The Fed's Open Market Desk then executes these purchases. Rather than buying from primary dealers like it does in normal open market operations, the Fed conducts larger purchases from various financial institutions. The Fed buys $10 billion of 10-year Treasury notes on Monday. On Tuesday, it buys $8 billion of 5-year notes and $5 billion of 30-year bonds and $2 billion of mortgage-backed securities. The purchases continue day by day according to the announced program.

When the Fed buys these securities, it pays for them by crediting the reserve accounts of the institutions that sell the securities. If Goldman Sachs sells a 10-year Treasury to the Fed for $1 billion, the Fed credits Goldman Sachs's reserve account with $1 billion. Goldman Sachs now holds an additional $1 billion in reserves instead of a Treasury bond.

The Fed's balance sheet expands. The Fed's assets increase by $1 billion (the newly purchased Treasury). The Fed's liabilities increase by $1 billion (the additional reserves credited to Goldman Sachs and other financial institutions).

The key to quantitative easing is that this process is repeated on a massive scale. In 2008-2009, the Fed purchased roughly $1.75 trillion in securities. In 2020, the Fed purchased roughly $2.5 trillion in securities in just a few months. These purchases create enormous amounts of new money in the form of bank reserves.
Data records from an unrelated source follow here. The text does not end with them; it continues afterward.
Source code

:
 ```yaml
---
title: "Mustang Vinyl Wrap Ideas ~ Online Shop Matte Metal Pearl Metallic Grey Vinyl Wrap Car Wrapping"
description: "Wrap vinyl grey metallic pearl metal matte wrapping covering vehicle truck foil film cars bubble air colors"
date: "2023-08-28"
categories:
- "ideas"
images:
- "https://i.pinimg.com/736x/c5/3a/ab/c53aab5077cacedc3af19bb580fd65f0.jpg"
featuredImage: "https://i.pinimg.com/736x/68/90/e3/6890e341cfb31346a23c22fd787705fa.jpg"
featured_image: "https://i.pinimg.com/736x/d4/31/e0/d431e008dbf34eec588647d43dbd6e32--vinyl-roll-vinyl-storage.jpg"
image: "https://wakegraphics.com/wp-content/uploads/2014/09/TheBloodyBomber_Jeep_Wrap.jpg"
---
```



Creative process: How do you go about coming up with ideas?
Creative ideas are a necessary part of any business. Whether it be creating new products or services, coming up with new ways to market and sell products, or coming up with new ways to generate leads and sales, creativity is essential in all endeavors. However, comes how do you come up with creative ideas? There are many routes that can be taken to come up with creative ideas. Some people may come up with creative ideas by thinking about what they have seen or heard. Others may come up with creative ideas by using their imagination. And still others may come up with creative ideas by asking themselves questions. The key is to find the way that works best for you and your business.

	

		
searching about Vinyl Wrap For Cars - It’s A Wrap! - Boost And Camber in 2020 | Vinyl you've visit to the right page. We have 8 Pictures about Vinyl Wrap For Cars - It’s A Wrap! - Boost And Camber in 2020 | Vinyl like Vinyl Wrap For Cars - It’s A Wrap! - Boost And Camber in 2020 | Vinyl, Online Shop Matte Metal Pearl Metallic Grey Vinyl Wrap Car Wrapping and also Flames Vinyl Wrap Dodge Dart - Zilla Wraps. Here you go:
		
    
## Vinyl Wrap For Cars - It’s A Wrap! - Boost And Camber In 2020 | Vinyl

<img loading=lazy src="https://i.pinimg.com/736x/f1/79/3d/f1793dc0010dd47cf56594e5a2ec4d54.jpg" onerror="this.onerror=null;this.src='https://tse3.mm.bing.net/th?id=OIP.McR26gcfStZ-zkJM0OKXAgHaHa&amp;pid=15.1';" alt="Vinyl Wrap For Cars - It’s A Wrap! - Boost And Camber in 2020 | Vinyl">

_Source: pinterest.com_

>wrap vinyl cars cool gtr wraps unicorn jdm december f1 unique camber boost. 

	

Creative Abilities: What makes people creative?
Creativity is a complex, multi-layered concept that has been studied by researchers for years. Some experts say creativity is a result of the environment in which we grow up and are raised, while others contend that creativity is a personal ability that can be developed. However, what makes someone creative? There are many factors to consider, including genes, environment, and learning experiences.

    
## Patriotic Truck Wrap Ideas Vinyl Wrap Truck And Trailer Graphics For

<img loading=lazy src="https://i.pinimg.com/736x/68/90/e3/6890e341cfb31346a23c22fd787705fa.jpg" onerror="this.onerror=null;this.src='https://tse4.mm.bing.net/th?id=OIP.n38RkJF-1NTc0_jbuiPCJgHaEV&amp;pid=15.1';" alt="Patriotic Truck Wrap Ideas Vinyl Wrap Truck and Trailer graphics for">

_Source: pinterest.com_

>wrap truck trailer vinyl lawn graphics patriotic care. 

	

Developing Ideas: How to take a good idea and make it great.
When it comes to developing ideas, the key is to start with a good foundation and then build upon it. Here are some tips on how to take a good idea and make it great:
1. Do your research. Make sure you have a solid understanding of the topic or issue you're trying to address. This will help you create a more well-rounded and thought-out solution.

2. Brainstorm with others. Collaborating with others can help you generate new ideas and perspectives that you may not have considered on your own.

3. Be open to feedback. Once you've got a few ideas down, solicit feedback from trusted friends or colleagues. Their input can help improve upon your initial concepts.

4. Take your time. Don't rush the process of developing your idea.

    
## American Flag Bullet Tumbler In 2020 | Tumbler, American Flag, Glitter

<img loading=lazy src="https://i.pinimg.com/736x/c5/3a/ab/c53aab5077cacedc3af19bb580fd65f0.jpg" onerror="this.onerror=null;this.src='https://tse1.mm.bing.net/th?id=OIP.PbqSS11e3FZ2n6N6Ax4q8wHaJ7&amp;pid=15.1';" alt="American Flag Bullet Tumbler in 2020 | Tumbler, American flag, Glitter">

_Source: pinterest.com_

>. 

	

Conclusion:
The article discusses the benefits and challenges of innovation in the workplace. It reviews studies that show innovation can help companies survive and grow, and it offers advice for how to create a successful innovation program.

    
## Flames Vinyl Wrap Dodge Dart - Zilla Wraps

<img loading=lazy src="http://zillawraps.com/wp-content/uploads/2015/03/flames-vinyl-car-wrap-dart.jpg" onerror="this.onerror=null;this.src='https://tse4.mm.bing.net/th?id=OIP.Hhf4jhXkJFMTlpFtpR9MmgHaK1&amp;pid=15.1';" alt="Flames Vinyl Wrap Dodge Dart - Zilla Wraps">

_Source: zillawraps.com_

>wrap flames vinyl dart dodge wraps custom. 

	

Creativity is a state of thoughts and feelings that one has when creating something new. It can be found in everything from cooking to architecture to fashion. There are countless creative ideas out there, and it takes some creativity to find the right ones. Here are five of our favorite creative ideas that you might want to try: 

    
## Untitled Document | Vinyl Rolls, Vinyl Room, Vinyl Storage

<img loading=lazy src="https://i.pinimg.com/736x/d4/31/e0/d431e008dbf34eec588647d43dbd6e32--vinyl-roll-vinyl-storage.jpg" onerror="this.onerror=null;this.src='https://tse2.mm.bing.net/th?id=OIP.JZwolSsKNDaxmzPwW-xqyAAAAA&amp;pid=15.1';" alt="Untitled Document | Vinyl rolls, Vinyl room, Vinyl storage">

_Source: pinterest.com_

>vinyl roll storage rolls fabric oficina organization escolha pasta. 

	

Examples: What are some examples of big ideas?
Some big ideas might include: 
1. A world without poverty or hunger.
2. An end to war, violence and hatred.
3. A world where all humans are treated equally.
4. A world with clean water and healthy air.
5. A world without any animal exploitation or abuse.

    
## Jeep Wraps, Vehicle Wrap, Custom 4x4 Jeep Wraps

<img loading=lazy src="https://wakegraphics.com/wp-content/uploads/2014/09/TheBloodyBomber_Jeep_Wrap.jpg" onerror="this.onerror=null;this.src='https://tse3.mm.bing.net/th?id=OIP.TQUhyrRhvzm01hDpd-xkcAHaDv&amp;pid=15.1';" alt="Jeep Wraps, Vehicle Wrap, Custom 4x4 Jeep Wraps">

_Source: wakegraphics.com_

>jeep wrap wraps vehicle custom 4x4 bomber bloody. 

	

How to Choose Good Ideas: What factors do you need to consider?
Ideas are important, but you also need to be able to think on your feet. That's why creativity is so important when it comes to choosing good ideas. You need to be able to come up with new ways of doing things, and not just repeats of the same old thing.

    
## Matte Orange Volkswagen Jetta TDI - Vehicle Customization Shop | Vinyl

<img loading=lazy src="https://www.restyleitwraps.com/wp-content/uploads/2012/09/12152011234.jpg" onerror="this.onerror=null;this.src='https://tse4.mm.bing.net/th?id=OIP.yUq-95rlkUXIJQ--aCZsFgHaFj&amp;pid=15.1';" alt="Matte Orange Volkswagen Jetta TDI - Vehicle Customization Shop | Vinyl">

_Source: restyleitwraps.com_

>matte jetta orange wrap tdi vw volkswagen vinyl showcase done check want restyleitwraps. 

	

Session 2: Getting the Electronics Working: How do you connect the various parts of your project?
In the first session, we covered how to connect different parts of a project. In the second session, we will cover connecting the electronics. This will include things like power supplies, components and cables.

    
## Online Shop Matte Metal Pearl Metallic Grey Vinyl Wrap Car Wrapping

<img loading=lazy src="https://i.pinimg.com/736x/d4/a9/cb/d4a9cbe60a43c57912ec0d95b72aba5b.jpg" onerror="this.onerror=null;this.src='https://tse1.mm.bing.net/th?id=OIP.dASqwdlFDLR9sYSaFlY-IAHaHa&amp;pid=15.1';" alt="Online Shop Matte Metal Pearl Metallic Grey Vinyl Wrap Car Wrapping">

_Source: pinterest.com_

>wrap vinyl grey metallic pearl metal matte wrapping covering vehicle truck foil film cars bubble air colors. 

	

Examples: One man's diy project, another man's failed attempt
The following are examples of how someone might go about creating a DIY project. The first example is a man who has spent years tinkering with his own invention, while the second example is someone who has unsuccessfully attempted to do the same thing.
The Transmission Mechanism: How QE Affects Long-Term Rates

Understanding how quantitative easing stimulates the economy requires understanding how it affects long-term interest rates.

Long-term interest rates (mortgage rates, corporate bond rates, Treasury yields) are determined by supply and demand in the market for long-term securities. When the Fed conducts quantitative easing, it removes long-term securities from the market by buying them. This reduces the supply of securities available to private investors.

Imagine a simplified market for 10-year Treasury bonds. Before the Fed's purchases, there are 1 million 10-year bonds in the market. Investors demand 800,000 of them at a 2% yield. The market clears with some bonds unsold, and the yield rises to 2.2% to attract additional demand.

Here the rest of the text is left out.